Toutes ces questions nous amènent à nous demander en quelle mesure le droit administratif français est-il séparé du droit commun ?
Pour répondre à cette interrogation il s’agit d’observer le processus de construction du droit administratif français au fil du temps (I) puis nous mettrons en évidence la proximité de ce droit avec les autres droits nationaux puisque l’évolution du droit permet de relativiser la netteté de leur séparation (II)

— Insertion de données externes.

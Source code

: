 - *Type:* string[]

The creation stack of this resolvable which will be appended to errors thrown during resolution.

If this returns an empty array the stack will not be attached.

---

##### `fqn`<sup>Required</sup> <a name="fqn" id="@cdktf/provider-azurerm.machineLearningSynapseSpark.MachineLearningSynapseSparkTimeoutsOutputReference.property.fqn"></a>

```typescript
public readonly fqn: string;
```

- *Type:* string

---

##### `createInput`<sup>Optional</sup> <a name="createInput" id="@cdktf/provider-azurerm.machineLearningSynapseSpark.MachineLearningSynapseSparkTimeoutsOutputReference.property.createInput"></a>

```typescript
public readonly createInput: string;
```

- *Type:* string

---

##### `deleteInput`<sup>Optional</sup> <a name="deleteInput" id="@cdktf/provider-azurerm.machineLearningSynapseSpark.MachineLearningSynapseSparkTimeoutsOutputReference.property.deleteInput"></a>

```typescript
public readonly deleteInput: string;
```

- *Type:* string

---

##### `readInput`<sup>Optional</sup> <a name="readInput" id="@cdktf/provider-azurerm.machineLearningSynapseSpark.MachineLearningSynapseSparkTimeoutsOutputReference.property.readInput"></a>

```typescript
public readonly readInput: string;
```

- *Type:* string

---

I/ Le droit administratif : un droit historiquement particulier
Tout d’abord nous verrons que le dualisme juridictionnel est le fruit d’une réflexion historique et philosophique quant à la séparation des pouvoirs (A). Puis nous observerons le fonctionnement atypique basé sur la jurisprudence, du droit administratif
A/ Le dualisme juridictionnel : fruit de la séparation des pouvoirs
La Révolution française qui débute en 1789 porte en elle les principes des philosophes des Lumières qui ont alimenté des débats théoriques durant le siècle précédent. Parmi ces penseurs : le français Montesquieu. Dans l’esprit des lois, il théorise un nouveau model d’Etat basé sur la l’équilibre des pouvoirs qui sont les prérogatives de l’Etat. Ces pouvoirs sont : le législatif celui de voté les lois, l’exécutif celui d’exécuter les lois et le judiciaire qui doit sanctionner les manquements à la loi. Montesquieu considère qu’il faut séparer ces trois pouvoirs pour garantir la liberté des citoyens face à l’arbitraire d’un souverain qui possèderait ces trois pouvoirs sans limites. C’est donc suivant cette théorie que les révolutionnaires vont décider de retirer la compétence du juge judiciaire quant aux litiges de l’administration avec la loi des 16-24 aout 1790. Cette loi, vient en effet retirer à la nouvelle organisation judiciaire mise en place à la Révolution, la connaissance des litiges administratifs. Ceux-ci étant le fruit du pouvoir exécutif puisqu’ils concernent des personnes publiques et donc l’Etat, tandis que les litiges civils eux sont affiliés au pouvoir judiciaire. Ces deux pouvoirs étant séparés il apparait logique de séparer les deux juridictions. Cette séparation sera d’ailleurs rappelée lors du décret du 16 fructidor an III (1795) dans laquelle « Défenses itératives sont faites aux tribunaux de connaître des actes d’administration, de quelque espèce qu’ils soient, aux peines de droit ». A l’époque, la figure du juge fait peur. En effet, sous l’Ancien régime les juges avaient tenté d’abuser de leur pouvoir et de prendre des actes contraignant l’administration royale. Se faisant ils étaient sortis de leur rôle de garant de la loi pour empiéter sur le pouvoir exécutif mais aussi législatif. Le roi avait d’ailleurs tenté de limiter leur pouvoir avec l’ordonnance de St Germain en 1641.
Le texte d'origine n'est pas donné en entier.